I really can't speak to this much, as I don't save much e-mail for
extended periods. I have some going back to 2003, but by and large I
delete most correspondence after a few months. I currently have ~3770
messages stored, among 16 folders, and I don't notice any performance
problems. If I can't think of which folder some thing might be in, I do a
recursive grep from the command line to find it. Otherwise, the search
function in Sylpheed is adequate.

I much prefer MH format to mailbox. One thing I do is use a cron job to
clean out my trash folder. It's a simple matter of deleting files
containing some search criteria, found using grep. Things such as notices
from the library, my logwatch output, and mailing list stuff, are trivial
to delete on a file basis. Sure, there are tools, such as formail, which
let you operate on a mailbox. But it sure seems easier to me to work on
individual files. I used to do that more often, and I don't recall
specifics about a couple things I was trying to do years ago which were
downright awful with a mailbox file, and easy with MH files.

I don't have any good metrics on volume. I certainly don't get hundreds
daily. Some days, I get nothing but the nightly logwatch.
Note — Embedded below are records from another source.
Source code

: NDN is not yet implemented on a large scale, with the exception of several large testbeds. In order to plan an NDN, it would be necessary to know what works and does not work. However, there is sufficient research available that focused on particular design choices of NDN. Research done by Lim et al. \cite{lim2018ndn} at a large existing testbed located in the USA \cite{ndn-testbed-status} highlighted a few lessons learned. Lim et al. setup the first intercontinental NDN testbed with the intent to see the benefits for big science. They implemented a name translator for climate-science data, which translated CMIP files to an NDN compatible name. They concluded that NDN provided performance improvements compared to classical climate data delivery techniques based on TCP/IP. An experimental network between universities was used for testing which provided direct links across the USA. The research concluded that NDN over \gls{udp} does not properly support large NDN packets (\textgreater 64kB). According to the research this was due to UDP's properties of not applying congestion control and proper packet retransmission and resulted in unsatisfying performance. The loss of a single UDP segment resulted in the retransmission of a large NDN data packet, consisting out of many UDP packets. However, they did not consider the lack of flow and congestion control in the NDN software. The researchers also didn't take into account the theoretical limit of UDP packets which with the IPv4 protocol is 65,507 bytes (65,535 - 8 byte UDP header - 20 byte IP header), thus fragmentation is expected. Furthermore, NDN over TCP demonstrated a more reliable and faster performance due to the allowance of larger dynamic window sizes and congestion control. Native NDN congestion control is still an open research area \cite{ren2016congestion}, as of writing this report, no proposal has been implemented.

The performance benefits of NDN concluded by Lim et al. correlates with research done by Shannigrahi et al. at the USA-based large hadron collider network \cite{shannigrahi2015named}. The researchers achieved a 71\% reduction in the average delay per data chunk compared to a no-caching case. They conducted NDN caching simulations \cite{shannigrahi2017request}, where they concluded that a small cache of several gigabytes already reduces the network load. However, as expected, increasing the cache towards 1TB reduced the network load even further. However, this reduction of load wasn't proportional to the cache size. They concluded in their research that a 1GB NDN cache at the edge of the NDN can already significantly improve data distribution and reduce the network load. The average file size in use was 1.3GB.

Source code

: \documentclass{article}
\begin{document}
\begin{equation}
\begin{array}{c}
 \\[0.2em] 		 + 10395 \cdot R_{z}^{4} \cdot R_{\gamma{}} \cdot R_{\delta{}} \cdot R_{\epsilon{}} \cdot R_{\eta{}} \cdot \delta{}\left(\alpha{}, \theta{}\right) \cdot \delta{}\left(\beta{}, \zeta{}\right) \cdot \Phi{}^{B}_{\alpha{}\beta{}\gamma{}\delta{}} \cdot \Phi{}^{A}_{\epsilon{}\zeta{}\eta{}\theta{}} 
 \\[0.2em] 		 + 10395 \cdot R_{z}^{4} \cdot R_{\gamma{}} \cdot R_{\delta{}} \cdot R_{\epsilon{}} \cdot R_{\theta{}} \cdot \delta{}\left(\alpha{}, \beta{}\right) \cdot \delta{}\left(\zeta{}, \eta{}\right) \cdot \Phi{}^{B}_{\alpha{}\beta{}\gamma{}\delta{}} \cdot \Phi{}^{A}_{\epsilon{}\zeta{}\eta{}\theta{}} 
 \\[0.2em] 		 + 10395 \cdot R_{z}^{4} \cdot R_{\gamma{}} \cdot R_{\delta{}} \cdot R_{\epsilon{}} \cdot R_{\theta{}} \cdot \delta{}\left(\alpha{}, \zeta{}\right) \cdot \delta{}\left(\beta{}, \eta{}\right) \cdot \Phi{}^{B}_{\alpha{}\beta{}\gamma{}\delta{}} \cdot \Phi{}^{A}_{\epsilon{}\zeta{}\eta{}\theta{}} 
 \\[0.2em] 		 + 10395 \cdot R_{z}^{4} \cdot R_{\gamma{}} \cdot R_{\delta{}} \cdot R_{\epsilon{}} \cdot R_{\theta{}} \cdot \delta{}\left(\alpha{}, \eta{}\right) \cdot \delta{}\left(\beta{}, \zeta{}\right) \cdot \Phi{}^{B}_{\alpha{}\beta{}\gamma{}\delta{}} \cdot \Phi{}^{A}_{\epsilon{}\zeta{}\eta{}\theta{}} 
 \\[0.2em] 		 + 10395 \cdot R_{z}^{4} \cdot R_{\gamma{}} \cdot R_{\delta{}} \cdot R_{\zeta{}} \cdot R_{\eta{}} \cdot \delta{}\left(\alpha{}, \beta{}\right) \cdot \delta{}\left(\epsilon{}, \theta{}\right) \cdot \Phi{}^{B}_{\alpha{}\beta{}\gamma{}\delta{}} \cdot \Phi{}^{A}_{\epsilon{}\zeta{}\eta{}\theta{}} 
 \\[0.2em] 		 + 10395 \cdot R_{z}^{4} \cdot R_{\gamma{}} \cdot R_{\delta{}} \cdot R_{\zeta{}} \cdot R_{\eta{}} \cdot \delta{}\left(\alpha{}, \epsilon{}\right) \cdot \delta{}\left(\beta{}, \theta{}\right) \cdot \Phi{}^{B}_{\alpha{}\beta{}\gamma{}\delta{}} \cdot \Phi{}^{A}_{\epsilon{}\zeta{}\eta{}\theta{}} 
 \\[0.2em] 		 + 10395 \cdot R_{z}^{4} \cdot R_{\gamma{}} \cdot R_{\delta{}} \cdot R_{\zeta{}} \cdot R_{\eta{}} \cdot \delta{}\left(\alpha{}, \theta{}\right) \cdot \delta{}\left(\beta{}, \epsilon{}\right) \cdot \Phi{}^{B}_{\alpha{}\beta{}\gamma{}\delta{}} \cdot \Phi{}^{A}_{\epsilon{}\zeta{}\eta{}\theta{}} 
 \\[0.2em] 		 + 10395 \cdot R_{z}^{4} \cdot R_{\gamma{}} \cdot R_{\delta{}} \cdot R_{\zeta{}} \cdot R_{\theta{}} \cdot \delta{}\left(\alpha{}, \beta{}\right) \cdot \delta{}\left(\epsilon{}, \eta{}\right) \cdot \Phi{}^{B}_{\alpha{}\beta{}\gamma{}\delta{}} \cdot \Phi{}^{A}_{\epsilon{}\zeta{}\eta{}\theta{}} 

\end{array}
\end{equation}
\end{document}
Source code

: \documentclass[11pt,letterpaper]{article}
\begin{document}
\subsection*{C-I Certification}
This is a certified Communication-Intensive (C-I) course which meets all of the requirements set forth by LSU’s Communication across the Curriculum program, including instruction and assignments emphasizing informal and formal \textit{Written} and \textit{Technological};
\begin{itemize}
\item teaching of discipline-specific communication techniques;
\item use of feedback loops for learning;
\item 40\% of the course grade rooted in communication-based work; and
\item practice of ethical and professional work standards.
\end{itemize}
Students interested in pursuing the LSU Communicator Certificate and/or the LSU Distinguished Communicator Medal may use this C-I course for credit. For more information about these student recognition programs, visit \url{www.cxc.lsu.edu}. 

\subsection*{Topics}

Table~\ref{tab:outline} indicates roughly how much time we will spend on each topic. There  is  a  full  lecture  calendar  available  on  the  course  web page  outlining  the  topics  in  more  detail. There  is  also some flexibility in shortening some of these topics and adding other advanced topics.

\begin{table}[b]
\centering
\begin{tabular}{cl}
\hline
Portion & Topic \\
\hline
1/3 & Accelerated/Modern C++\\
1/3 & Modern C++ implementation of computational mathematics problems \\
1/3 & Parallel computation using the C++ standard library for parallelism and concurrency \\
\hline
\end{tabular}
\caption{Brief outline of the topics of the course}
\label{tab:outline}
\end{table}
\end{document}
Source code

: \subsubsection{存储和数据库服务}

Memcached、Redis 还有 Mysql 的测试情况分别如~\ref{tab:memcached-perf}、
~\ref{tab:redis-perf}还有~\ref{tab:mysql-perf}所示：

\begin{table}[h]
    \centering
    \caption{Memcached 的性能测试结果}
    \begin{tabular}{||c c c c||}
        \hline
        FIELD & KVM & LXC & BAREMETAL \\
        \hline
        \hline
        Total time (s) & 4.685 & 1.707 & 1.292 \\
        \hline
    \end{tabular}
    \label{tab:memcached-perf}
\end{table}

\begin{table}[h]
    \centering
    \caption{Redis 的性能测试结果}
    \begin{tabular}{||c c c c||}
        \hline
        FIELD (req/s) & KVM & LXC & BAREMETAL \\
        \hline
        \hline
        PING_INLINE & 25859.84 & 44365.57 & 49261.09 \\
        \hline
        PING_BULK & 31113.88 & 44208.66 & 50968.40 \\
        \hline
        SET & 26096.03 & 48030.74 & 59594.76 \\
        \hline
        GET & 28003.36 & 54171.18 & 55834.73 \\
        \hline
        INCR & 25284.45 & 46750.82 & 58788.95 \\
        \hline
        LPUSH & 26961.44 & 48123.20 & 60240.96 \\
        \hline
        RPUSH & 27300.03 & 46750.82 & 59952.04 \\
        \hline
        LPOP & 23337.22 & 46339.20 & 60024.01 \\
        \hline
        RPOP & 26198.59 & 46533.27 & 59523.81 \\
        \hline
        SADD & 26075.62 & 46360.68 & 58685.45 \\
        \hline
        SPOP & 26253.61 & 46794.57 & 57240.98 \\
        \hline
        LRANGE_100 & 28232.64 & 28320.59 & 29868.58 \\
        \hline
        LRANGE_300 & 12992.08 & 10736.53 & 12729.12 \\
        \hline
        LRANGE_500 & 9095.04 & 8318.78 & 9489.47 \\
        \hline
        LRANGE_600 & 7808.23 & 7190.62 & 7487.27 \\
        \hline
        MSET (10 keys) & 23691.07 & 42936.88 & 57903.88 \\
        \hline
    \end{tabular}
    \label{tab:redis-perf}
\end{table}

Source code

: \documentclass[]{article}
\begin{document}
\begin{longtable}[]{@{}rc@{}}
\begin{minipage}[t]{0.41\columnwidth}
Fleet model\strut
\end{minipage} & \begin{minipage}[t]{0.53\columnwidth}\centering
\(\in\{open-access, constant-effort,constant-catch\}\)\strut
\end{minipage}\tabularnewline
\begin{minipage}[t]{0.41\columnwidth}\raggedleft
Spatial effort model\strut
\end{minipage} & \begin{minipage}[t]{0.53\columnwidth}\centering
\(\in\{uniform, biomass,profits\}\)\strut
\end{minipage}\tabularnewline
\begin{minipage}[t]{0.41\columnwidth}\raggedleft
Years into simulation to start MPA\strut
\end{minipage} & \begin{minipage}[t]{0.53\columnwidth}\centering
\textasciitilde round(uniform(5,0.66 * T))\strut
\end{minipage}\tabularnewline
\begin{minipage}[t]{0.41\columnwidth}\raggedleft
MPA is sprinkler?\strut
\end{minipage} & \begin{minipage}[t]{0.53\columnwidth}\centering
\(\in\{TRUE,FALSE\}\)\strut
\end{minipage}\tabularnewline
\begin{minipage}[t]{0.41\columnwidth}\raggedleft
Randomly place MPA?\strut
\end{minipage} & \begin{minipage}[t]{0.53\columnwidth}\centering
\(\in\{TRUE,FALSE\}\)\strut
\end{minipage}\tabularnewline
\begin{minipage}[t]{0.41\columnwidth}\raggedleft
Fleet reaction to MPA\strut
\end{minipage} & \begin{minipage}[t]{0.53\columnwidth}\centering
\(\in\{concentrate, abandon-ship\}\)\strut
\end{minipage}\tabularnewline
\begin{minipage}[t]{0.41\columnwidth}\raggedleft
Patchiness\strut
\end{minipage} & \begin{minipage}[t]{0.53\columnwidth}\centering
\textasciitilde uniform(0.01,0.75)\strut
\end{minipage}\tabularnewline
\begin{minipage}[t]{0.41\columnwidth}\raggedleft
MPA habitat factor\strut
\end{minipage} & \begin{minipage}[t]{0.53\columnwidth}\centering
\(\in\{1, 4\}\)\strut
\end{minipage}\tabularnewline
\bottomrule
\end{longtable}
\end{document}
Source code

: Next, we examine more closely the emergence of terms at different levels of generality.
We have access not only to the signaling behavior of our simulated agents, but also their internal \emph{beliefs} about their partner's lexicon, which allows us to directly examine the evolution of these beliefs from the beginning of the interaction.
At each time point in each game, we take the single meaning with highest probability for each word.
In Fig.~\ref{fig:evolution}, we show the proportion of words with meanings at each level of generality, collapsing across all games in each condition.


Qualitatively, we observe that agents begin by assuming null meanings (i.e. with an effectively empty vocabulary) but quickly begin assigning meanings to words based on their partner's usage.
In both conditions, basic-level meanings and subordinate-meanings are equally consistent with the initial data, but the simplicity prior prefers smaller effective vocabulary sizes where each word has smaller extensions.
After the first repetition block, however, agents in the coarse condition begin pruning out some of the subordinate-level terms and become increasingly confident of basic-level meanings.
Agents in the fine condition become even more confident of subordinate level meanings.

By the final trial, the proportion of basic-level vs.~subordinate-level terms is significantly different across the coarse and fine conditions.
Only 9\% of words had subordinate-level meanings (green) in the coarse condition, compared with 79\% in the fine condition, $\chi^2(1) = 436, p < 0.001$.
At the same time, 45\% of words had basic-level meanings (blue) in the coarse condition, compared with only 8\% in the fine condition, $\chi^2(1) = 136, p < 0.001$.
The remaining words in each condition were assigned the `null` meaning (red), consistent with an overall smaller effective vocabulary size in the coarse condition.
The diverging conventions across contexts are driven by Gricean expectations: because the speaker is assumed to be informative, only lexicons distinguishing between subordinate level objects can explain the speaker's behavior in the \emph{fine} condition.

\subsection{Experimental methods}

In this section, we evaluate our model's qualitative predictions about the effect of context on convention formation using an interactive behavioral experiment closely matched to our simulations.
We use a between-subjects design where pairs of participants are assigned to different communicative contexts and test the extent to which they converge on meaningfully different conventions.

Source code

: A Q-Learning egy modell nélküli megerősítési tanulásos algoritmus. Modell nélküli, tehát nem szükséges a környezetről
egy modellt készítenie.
Also, be aware that I'm not at the latest version, nor have I searched
exhaustively for plugins and whatnot to make Sylpheed to thing X or Y. It
suits my needs quite well as is. Maybe there's an index/search plugin or
extension. Looking at the Sylpheed-Claws fork might turn up a bunch of
cool stuff.

I would also say that there's little harm in installing it, and importing
your huge mailbox file, and then playing with it.